As you can see, C7-C10 are treated as interchangeable. Given the indicated stereochemistry, C7 should match to C8, but not to C9 or C10.





Perhaps you can use an isotopic substitution test to test for diastereotopicity. Make a copy of the original compound, and substitute one of the atoms in question with an element not already present in the compound. (I would use a pseudoatom in the API.) Then make another copy of the original compound, and substitute the other atom in question with the same element. Then see if the two structures are diastereomers. If they are, then the two atoms in question are diastereotopic, and they can't be allowed to match to one another.
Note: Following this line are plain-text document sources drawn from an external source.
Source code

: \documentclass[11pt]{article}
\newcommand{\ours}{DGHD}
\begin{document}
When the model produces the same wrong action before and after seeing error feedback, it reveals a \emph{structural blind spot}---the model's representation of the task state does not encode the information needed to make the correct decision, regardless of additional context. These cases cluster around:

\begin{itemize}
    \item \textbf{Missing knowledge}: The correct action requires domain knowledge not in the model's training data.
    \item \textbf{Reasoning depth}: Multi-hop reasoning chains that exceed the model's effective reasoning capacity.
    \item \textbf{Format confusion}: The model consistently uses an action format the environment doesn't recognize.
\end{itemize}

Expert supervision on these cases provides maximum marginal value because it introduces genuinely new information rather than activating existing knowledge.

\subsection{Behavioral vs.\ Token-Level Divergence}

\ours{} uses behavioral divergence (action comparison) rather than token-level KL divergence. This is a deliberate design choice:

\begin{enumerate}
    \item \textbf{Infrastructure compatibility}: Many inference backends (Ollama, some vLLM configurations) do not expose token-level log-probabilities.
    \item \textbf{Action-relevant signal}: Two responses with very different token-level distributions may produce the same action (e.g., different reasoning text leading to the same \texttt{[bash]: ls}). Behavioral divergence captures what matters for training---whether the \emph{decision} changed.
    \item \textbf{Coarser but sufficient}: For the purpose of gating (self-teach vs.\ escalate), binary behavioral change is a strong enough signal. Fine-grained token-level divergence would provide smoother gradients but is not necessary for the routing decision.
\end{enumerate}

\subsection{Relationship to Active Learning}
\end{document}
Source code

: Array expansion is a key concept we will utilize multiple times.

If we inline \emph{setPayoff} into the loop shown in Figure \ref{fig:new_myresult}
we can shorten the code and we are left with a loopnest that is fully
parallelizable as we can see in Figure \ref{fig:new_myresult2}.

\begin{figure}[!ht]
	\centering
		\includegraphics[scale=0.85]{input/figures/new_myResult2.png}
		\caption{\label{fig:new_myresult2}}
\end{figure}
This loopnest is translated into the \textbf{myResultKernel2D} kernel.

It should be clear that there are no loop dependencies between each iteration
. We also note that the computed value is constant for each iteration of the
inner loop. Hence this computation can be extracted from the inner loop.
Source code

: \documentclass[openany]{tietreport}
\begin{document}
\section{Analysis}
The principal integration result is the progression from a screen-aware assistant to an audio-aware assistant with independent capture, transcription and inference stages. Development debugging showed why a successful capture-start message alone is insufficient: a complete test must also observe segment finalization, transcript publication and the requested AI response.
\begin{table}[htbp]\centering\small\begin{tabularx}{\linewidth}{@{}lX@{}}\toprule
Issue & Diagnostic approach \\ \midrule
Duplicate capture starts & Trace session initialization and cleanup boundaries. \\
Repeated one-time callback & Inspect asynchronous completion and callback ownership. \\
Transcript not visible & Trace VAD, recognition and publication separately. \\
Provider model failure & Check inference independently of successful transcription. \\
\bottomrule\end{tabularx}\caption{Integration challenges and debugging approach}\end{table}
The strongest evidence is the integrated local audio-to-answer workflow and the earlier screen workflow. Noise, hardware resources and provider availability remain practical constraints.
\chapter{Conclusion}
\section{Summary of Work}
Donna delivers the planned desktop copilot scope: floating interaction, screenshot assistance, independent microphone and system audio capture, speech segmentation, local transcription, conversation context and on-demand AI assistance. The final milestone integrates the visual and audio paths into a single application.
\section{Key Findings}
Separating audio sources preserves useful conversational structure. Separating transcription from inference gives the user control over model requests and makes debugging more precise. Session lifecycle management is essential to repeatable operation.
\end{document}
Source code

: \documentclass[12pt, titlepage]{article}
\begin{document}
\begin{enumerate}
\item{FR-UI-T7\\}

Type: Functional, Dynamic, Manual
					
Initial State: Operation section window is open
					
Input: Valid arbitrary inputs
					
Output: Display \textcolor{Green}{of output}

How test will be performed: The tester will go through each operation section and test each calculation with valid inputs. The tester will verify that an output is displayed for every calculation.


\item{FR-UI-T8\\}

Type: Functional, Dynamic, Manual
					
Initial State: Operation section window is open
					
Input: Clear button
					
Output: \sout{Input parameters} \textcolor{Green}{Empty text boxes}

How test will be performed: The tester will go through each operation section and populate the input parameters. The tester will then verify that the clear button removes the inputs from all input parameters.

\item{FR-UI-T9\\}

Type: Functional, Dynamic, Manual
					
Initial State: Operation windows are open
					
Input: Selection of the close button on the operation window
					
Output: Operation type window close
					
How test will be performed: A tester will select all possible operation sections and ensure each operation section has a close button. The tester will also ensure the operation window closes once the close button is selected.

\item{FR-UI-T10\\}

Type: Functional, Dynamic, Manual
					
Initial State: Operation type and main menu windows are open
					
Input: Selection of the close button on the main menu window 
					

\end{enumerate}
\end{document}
To keep from slowing down the algorithms, I suggest you add an option to test for diastereotopicity when generating matches, and have the test off by default.

ChemAxon a3d59b832c

08-02-2007 22:36:03

I guess you still used the global stereo model. Local should be OK for your latter molecule.





Thank you for the suggestion, we will consider this. At the first sight it indeed seems computationally expensive, I hope we can find a lighter solution.

User 870ab5b546

08-02-2007 22:52:57

I tried a search with local parity, and it gave only a single match, even with order-sensitive search set to true. So that result isn't correct, either.





{1,2,3,4,5,6,7,8,9,10}





BTW, the page I am using to test the comparisons is here. It's really quite nice: allows you to set all sorts of flags, and it uses AJAX.

ChemAxon a3d59b832c

08-02-2007 23:18:13

bobgr wrote:
I tried a search with local parity, and it gave only a single match, even with order-sensitive search set to true. So that result isn't correct, either.





{1,2,3,4,5,6,7,8,9,10}
I thought this was the correct result. Could you explain what result do you expect and why?

User 870ab5b546

09-02-2007 00:26:14

There is a plane of symmetry that relates the two halves of the molecules.





So I would expect to see,





{1,2,3,4,5,6,7,8,9,10}


{5,4,3,2,1,6,8,7,10,9}





I can imagine one reason why one might not see this match. Atom pairs 1 and 5, 7 and 8, 9 and 10, etc. are enantiotopic, not homotopic. If you say that enantiotopic atoms shouldn't match, fine. But then the two Cl atoms in CHBrCl2 shouldn't match, either, because they are also enantiotopic.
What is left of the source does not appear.